|
|
|
|
|
by formercoder
875 days ago
|
|
When I prototype RAG systems I don’t use a “vector database.” I just use a pandas dataframe and I do an apply() with a cosine distance function that is one line of code. I’ve done it with up to 1k rows and it still takes less than a second. |
|
Here's some back of the envelope math. Let's say you are using a 1B parameter LLM to generate the embedding. That's 2B FLOPs per token. Let's assume a modest chunk size, 2K tokens. That's 4 trillion FLOPs for one embedding.
What about the dot product in the cosine similarity? Let's assume an embedding dim of 384. That's 2 * 384 = 768.
So 4 trillion ops for the embedding vs 768 for the cosine similarity. That's a factor of about 1 billion.
So you could have a billion embeddings - brute forced - before the lookup became more expensive than generating the embedding.

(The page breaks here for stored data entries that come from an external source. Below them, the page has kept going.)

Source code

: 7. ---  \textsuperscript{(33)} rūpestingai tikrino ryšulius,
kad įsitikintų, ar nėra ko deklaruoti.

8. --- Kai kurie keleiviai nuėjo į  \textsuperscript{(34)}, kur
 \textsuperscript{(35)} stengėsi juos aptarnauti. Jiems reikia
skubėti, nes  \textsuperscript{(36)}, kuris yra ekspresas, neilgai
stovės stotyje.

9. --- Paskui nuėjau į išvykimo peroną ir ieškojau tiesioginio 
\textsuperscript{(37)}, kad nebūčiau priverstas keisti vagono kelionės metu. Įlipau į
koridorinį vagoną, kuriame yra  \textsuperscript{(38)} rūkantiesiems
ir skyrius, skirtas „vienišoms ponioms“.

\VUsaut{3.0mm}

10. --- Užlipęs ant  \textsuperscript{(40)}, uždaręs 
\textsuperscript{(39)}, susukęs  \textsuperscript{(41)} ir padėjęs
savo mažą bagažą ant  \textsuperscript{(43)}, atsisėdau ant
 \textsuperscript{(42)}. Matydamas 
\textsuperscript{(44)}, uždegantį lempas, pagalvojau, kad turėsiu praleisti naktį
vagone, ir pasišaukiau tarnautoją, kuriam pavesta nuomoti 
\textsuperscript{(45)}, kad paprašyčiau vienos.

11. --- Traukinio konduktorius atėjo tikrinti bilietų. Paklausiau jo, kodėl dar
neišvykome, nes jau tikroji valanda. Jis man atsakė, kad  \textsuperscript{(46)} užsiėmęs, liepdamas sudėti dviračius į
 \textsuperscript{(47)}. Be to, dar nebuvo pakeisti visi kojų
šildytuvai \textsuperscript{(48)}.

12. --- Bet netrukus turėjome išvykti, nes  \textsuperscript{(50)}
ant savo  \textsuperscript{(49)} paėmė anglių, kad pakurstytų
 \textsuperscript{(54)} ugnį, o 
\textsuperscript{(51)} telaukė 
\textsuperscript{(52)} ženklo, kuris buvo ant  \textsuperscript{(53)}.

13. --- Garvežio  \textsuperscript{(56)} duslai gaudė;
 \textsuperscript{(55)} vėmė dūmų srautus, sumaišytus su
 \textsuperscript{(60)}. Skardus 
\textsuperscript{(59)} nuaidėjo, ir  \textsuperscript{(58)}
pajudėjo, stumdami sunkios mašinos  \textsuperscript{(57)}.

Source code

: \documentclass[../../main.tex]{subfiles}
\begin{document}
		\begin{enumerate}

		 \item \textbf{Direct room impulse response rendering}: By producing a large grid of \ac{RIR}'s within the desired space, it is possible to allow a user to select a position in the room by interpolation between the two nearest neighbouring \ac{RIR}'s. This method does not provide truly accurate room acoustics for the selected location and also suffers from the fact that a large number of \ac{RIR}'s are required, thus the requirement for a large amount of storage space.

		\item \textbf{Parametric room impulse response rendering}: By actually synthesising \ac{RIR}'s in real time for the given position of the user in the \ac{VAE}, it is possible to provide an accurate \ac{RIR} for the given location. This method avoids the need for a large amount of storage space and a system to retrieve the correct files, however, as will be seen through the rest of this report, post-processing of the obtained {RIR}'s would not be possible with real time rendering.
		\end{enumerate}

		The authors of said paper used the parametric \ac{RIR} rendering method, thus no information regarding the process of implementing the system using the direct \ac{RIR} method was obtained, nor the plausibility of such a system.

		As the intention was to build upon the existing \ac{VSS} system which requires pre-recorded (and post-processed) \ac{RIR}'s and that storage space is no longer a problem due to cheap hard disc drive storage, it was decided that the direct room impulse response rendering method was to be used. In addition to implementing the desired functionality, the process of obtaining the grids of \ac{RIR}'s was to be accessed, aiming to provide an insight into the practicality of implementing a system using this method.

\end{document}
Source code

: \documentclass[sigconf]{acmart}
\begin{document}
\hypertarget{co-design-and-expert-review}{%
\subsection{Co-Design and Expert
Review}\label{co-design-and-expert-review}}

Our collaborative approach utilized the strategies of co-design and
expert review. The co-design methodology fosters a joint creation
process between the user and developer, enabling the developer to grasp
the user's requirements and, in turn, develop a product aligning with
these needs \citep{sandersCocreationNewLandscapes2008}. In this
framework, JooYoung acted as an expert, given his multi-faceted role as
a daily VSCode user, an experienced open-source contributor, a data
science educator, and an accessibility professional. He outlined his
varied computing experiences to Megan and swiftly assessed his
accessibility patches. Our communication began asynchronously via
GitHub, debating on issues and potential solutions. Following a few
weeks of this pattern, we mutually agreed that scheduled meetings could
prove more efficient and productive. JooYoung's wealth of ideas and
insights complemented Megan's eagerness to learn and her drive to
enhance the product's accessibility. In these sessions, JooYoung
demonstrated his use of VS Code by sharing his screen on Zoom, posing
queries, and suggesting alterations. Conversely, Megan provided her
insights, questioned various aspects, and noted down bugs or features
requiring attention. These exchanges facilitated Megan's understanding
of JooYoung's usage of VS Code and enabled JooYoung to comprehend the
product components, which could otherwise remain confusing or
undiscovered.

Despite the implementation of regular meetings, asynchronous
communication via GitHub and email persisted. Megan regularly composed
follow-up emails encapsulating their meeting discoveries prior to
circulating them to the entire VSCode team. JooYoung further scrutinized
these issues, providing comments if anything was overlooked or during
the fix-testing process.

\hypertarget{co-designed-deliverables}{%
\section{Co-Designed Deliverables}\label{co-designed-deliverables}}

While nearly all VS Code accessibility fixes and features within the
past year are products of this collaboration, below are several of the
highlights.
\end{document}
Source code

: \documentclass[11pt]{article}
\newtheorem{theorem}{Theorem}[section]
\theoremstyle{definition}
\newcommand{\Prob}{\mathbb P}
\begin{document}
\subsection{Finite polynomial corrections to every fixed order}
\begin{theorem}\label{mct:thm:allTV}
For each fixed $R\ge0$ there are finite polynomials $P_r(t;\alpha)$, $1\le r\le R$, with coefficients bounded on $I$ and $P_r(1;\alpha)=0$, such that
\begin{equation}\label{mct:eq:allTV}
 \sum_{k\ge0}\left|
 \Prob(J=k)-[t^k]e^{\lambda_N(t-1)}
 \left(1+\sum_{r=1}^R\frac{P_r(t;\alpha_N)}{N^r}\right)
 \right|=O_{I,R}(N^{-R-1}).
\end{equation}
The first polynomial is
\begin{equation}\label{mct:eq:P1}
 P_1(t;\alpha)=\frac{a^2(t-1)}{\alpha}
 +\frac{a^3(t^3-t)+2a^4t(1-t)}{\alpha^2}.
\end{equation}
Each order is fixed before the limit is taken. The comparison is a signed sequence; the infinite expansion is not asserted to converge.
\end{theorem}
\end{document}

What does that mean at the application level? It means that the time needed to generate millions of embeddings is measured in GPU weeks.
The time needed to lookup an embedding using an approximate nearest neighbors algorithm from millions of embeddings is measured in milliseconds.
The game changed when we switched from word2vec to LLMs to generate embeddings.
1 billion times is such a big difference that it breaks the assumptions earlier systems were designed under.